The absolute best in my experience is Phil Rosenberg's Kona (him I found). I've just run out...maybe that's why I'm feeling sick!
It took me a fair amount of effort to arrive at the grind and the brewing method I use, but now I don't stress about it. I have a Breville BCG800XL which I use one-shot, not as a dosing grinder. (And note that the 800XL is essentially an expresso grinder and does not work well for French press. It works fine for drip.) For brewing I use the simple but marvelous large Clever Coffee Dripper, which is truly the best of all possible solutions for coffee brewing. I heat the (bottled) water in a Bonavita (see my review of it at Amazon). Incidentally I recommend the Clever Coffee Dripper and Bonavita pourover kettles whether you roast your own coffee or not.
Scott Rao's Everything But Espresso is the most helpful of many books I bought and many websites and videos I perused; dismayingly, it is out of print. (Sometimes it seems like every good book I know about is out of print. We need a better system.)
Once you come up the rather steep learning curve, roasting your own coffee is a cinch. It's fast, it's easy, and it really doesn't seem inconvenient at all. I'll sometimes wake up to find I'm out of roasted coffee, and I don't even mind roasting up a batch prior to brewing. It's no more effort than emptying the dishwasher, and about as challenging and stressful.
I also don't use sugar in my coffee any more, ever. A good cup of coffee is not bitter, at all, and simply doesn't need sugar.

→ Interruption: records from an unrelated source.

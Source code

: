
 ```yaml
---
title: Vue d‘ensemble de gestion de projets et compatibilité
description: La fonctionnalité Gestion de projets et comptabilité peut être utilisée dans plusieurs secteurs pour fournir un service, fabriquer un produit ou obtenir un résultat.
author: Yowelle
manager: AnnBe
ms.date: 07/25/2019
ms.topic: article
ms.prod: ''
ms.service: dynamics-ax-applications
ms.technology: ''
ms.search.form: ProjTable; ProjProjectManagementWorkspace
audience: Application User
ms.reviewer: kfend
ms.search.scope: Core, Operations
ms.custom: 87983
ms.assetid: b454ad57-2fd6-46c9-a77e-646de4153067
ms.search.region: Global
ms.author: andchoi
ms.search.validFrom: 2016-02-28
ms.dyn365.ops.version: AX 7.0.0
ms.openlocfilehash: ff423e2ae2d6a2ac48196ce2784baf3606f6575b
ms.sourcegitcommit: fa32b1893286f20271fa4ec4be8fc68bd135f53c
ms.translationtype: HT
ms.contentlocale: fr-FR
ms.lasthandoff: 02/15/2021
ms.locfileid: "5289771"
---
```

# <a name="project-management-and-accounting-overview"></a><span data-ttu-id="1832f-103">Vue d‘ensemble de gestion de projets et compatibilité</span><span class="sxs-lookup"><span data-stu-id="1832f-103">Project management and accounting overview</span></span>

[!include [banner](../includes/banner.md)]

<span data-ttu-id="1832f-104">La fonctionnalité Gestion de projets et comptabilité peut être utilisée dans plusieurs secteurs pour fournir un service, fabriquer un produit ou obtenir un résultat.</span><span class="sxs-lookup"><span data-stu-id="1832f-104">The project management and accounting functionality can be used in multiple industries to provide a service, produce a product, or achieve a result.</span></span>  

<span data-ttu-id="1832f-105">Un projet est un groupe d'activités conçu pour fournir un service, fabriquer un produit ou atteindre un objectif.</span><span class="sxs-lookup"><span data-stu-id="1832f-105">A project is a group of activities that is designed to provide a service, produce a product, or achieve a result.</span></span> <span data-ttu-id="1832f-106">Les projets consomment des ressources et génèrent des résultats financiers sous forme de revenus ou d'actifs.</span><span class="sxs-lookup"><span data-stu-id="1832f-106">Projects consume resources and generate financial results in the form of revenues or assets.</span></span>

I have not bought so much as a single ounce of roasted coffee in the last year and a half. Roasting my own is a habit now, and I'm perfectly happy to do it.
And it's worth it. I make a pretty good cup of coffee now. At least, good enough for me.
"Open Mike" is TOP's once-on-Sundays indulgence of its editor's dyspeptic blats about this and that.
Original contents copyright 2013 by Michael C. Johnston and/or the bylined author. All Rights Reserved. Links in this post may be to our affiliates; sales through affiliate links may benefit this site.
(To see all the comments, click on the "Comments" link below.)
Featured Comments from:
Stan B.: "Ya must be illin'—ya didn't even mention Calidoscopio!!! P.S. Maybe just one of those being in your fifties things. 'Enjoy' it while it lasts—I don't relish the next decade...."
Mike replies: Wow. I actually do feel better now.
Chuck Holst: "You are right that Google is no index; it is at best a concordance engine, as is the search feature on the Kindle. The difference between a concordance and an index is that a concordance is a list of word locations whereas an index is a list of idea, topic, and name locations. A good index cannot be created mechanically; it must be created a person who understands the material. Furthermore, a good indexer creates multiple entry points, because different people use different words for the same thing. And this is one of my pet peeves about nonfiction ebooks that lack indexes or, just as bad, substitute photos of the original index pages for a good index with page links. A search feature is no substitute for a good index."
Luke: "Where, physically, do you roast coffee? Outdoors? I find the smell of roasting coffee extremely vile. How do you deal with the fumes?"
Mike replies: The Behmor 1600 has "smoke suppression technology" (basically a catalytic converter) and I don't roast dark, preferring medium roasts. But it's necessary to roast in an area that has an exhaust fan. I keep the fan on for about 15 minutes after roasting with the outside door cracked and the door between the kitchen and the rest of the house closed. No problem...at least for my nose.